The Gaussian-School of Higher-Arithmetic (1831, updated 2022); tutorial #1.

The daftest misunderstanding ever in the long history of all laughable human hubris.

Author's notes:

When Gauss was still a child of 12, he said that anyone who did not see the correctness of the Euler Identity at first glance was never going to be a (great) mathematician. As nobody else could see the correctness of this at all, let alone at first glance, this remark did not endear him to people who were being in effect told that they were not mathematicians. What Gauss was dreaming of as a child is hard for me to fathom because the Euler Identity he referred to was in effect nonsense. I could give Gauss credit for perhaps seeing that there was a missing zero magnitude term in the exponent of Euler's expression. However, this would leave me irritated with Gauss, if it was so easy for him then why did he not just explain the missing zero magnitude term? My best guess is that Gauss remained confused about this matter for his entire life but redeemed himself by leaving me with a vital legacy remark made at the end of a letter to the Royal Society in 1831.

Any so-called "mathematician" who could not see beyond the omission of the zero exponential magnitude in the Euler Identity (that is everybody except perhaps for JCF Gauss) was not even a useful arithmetician, let alone a colleague of Laplace or Fourier. Think about this another way, whatever we do in life, even if one is a mathematician oneself, for about the last 290-years we have all been accidentally hypnotised or indoctrinated into learning a lot of puerile childish arithmetical claptrap from poor deluded "teachers and professors" who had never even been taught how to count inverse numbers properly. Zero take away one or "minus-one", is a mathematically invalid operation and therefore the term "minus-one" is invalid nonsense, "minus-one" (subtract one from nothing) is not even a valid number at all.

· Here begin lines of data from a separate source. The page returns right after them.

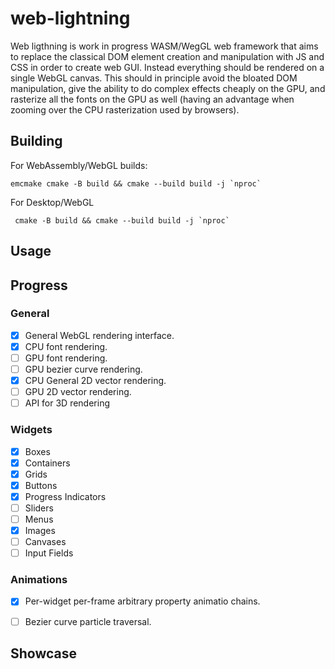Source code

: # web-lightning

Web ligthning is work in progress WASM/WegGL web framework that aims to replace the classical DOM element creation and manipulation
with JS and CSS in order to create web GUI. Instead everything should be rendered on a single WebGL canvas. This should in principle
avoid the bloated DOM manipulation, give the ability to do complex effects cheaply on the GPU, and rasterize all the fonts on
the GPU as well (having an advantage when zooming over the CPU rasterization used by browsers).

## Building

For WebAssembly/WebGL builds:

    emcmake cmake -B build && cmake --build build -j `nproc`
    
For Desktop/WebGL

     cmake -B build && cmake --build build -j `nproc`

    
## Usage

## Progress
### General
- [x] General WebGL rendering interface.
- [x] CPU font rendering.
- [ ] GPU font rendering.
- [ ] GPU bezier curve rendering. 
- [x] CPU General 2D vector rendering.
- [ ] GPU 2D vector rendering.
- [ ] API for 3D rendering
### Widgets
- [x] Boxes
- [x] Containers
- [x] Grids
- [x] Buttons
- [x] Progress Indicators 
- [ ] Sliders
- [ ] Menus
- [x] Images
- [ ] Canvases
- [ ] Input Fields
### Animations
- [x] Per-widget per-frame arbitrary property animatio chains.
- [ ] Bezier curve particle traversal.


## Showcase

Language notice: The ambiguous and absurdly highfalutin terms logarithmic and exponential both refer to the same pathetically simple concept of ratio-metric proportionality, that is the ratio-metric proportionality of numerical scale in the so-called logarithmic (but also so-called exponential) counting domain. As our so-called mathematicians have spent the last 400 years failing to notice that logarithmic and exponential mean the same thing, we must discard the teaching of such innumerate and illiterate numerical zombies and instead start actually thinking for ourselves.

Caution Notice: The exponential polar manifold is merely a useful transitional device empowering the partial interpretation of the mind-numbing natural exponential number plane into flat (finger-counting) numbers. The mathematic of nature is exponential and is not the happy over simplistic bean-counting neo-Pythagorean claptrap taught in our so-called "mathematics" schools.